Dr. Ghobadi added the multinational pharma perspective, noting that workforce restructuring and turnover inside large pharma can reduce productivity and create openings for focused innovators. The opportunity is real, but it depends on execution. For Chinese biotech companies, the real test is whether they can turn development speed into credible clinical evidence that can stand across markets.
4. China and the US: Different Paths Through the Innovation Gap
The discussion then turned to a larger question: has China created an alternative path to US-based biopharma innovation? The answer was not framed as replacement, but differentiation. Participants described the two systems as both competitive and distinct. The US remains stronger in basic breakthroughs and first-in-class innovation, while China has become highly effective in early development, best-in-class strategies, and disciplined execution.

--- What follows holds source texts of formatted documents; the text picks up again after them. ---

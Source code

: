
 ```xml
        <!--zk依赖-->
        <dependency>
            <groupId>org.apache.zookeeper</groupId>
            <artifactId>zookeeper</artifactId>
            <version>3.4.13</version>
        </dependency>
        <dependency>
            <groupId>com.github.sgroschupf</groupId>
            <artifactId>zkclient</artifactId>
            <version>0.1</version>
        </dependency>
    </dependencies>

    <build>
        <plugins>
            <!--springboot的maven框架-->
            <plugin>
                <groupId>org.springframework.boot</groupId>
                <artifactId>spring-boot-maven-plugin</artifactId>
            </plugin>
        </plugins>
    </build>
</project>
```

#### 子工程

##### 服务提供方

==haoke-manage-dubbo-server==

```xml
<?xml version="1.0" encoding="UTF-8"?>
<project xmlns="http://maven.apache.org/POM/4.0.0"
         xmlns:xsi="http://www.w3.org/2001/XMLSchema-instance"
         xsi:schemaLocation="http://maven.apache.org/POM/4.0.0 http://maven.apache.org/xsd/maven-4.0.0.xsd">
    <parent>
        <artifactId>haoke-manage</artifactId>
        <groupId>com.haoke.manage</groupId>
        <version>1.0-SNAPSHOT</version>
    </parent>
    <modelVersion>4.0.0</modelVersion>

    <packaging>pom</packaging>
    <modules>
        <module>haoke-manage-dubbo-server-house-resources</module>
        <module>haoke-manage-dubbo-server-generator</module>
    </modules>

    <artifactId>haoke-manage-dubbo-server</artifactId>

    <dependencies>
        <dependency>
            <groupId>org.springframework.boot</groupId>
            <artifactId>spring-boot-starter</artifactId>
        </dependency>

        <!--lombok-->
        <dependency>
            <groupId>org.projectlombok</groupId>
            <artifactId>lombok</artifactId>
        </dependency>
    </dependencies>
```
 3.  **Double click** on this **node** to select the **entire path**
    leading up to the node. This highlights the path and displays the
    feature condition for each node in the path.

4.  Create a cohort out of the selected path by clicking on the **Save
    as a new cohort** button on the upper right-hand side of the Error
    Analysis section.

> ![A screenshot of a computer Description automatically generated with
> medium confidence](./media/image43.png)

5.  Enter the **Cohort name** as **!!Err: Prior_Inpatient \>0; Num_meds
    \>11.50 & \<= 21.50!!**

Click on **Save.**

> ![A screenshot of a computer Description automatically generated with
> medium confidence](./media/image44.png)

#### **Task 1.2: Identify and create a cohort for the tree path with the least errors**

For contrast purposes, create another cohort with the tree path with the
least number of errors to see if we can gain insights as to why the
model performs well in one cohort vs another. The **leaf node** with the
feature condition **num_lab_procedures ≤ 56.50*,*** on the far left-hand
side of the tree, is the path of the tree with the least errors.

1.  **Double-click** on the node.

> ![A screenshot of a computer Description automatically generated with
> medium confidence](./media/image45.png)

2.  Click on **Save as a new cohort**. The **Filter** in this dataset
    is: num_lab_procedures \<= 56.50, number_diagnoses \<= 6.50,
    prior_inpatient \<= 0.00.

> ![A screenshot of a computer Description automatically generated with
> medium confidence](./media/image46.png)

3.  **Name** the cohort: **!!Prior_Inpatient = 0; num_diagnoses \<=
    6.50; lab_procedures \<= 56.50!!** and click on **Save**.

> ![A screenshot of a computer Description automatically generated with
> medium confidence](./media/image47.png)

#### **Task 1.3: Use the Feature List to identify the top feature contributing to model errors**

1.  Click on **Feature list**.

The contrast also reflects differences in infrastructure and funding. US biotech is often shaped by venture capital cycles, where even a small company with a strong molecule may struggle to secure continued funding. China, by contrast, was described as having multiple funding sources, including private capital, venture investment, philanthropic or nonprofit funding, and government-related support. These funders may have different expectations, but together they can create a lower-friction path for advancing candidates through early development.
Participants noted that China’s advantage is not simply pipeline volume. It is the ability to move promising programs through development with speed, focus, and operational discipline – so valuable to move biopharma innovation across the infamous “death valley”. At the same time, this model carries its own pressures and risks, including changing investor expectations and the need to maintain evidence quality.
The broader lesson was that global biopharma is no longer shaped by a single innovation model. The US and China represent different paths through the innovation gap, each with its own strengths, constraints, and opportunities for global collaboration.
Closing: Different Paths Toward One Goal
The roundtable ultimately returned to Dr. Chen’s opening question: whether the health imperative can transcend geopolitical challenges, and whether science can move faster than politics. The discussion led to one shared conviction: the value of health should remain at the center of global biopharma innovation.
Despite differences across systems, science remains the foundation! Yet scientific promise must still move through political, regulatory, and market barriers before it can reach patients. For Chinese biopharma innovators, the opportunity is real, but execution will shape the advantage. The next edge may come from high-quality evidence, regulatory credibility, and the ability to build trust across markets.
This may be the winning equation for the future biopharma industry – not only for China biotech, but for global innovators: strong science, disciplined execution, cross-market trust, and a shared commitment to improving health.